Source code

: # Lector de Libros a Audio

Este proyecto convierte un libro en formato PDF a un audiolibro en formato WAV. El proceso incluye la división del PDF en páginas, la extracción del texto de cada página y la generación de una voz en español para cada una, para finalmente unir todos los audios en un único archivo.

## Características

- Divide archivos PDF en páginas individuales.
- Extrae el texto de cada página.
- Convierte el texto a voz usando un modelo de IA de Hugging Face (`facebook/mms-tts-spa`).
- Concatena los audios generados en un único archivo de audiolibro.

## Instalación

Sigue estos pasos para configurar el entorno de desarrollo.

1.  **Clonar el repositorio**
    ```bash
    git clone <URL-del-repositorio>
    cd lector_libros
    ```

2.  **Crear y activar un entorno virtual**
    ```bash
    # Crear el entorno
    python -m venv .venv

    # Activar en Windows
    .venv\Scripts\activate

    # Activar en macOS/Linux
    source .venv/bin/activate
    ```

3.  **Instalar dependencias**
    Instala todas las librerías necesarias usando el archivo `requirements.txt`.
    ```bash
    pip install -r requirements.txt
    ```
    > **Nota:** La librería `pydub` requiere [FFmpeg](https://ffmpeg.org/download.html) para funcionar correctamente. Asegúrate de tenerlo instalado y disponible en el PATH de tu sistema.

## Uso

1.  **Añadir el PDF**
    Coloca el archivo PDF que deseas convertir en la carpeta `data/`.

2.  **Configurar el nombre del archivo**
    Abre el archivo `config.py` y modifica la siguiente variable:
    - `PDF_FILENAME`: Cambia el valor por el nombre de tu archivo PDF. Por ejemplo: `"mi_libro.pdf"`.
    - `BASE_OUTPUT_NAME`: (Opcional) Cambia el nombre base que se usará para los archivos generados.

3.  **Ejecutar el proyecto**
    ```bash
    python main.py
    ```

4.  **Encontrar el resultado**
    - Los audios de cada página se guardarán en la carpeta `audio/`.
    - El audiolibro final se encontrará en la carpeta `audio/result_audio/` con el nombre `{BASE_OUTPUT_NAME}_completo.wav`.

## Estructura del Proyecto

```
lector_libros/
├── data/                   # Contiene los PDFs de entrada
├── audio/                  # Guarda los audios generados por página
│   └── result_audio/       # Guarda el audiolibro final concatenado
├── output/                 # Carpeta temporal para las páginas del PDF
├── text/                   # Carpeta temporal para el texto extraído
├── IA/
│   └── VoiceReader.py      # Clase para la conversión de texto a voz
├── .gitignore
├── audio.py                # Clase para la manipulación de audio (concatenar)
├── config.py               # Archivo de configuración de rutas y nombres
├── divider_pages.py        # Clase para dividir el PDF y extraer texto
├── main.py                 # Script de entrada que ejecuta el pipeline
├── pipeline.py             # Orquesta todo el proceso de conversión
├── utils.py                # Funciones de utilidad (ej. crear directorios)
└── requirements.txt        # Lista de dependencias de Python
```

------------------------------------------------

§ **Problem**
When a line in the material above includes the word "para", copy that line.

§ **Exercise solution**
Este proyecto convierte un libro en formato PDF a un audiolibro en formato WAV. El proceso incluye la división del PDF en páginas, la extracción del texto de cada página y la generación de una voz en español para cada una, para finalmente unir todos los audios en un único archivo.
Sigue estos pasos para configurar el entorno de desarrollo.
    > **Nota:** La librería `pydub` requiere [FFmpeg](https://ffmpeg.org/download.html) para funcionar correctamente. Asegúrate de tenerlo instalado y disponible en el PATH de tu sistema.
    - `BASE_OUTPUT_NAME`: (Opcional) Cambia el nombre base que se usará para los archivos generados.
├── output/                 # Carpeta temporal para las páginas del PDF
├── text/                   # Carpeta temporal para el texto extraído
│   └── VoiceReader.py      # Clase para la conversión de texto a voz
├── audio.py                # Clase para la manipulación de audio (concatenar)
├── divider_pages.py        # Clase para dividir el PDF y extraer texto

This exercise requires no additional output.